**What you should do:** Output every line below exactly.

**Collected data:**
##############################
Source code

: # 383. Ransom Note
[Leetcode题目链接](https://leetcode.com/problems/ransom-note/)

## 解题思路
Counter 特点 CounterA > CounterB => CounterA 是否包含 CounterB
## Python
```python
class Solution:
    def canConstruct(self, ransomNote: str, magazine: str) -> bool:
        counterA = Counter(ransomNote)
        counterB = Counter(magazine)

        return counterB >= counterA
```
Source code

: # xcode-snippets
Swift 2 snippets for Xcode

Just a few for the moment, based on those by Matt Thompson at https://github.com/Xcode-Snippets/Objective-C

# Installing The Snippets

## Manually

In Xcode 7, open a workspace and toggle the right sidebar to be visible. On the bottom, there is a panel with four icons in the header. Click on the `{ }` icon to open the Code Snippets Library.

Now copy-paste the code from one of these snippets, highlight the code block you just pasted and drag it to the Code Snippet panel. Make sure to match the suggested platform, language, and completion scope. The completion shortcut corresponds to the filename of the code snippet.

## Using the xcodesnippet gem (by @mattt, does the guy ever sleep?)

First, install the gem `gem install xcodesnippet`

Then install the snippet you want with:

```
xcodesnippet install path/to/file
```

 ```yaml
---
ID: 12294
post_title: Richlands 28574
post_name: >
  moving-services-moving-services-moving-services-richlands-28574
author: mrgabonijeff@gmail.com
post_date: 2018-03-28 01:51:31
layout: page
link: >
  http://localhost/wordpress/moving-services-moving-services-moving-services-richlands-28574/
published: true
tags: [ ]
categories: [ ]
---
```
##############################
**Exercise response:**
Source code

: # 383. Ransom Note
[Leetcode题目链接](https://leetcode.com/problems/ransom-note/)

## 解题思路
Counter 特点 CounterA > CounterB => CounterA 是否包含 CounterB
## Python
```python
class Solution:
    def canConstruct(self, ransomNote: str, magazine: str) -> bool:
        counterA = Counter(ransomNote)
        counterB = Counter(magazine)

        return counterB >= counterA
```
Source code

: # xcode-snippets
Swift 2 snippets for Xcode

Just a few for the moment, based on those by Matt Thompson at https://github.com/Xcode-Snippets/Objective-C

# Installing The Snippets

## Manually

In Xcode 7, open a workspace and toggle the right sidebar to be visible. On the bottom, there is a panel with four icons in the header. Click on the `{ }` icon to open the Code Snippets Library.

Now copy-paste the code from one of these snippets, highlight the code block you just pasted and drag it to the Code Snippet panel. Make sure to match the suggested platform, language, and completion scope. The completion shortcut corresponds to the filename of the code snippet.

## Using the xcodesnippet gem (by @mattt, does the guy ever sleep?)

First, install the gem `gem install xcodesnippet`

Then install the snippet you want with:

```
xcodesnippet install path/to/file
```

 ```yaml
---
ID: 12294
post_title: Richlands 28574
post_name: >
  moving-services-moving-services-moving-services-richlands-28574
author: mrgabonijeff@gmail.com
post_date: 2018-03-28 01:51:31
layout: page
link: >
  http://localhost/wordpress/moving-services-moving-services-moving-services-richlands-28574/
published: true
tags: [ ]
categories: [ ]
---
```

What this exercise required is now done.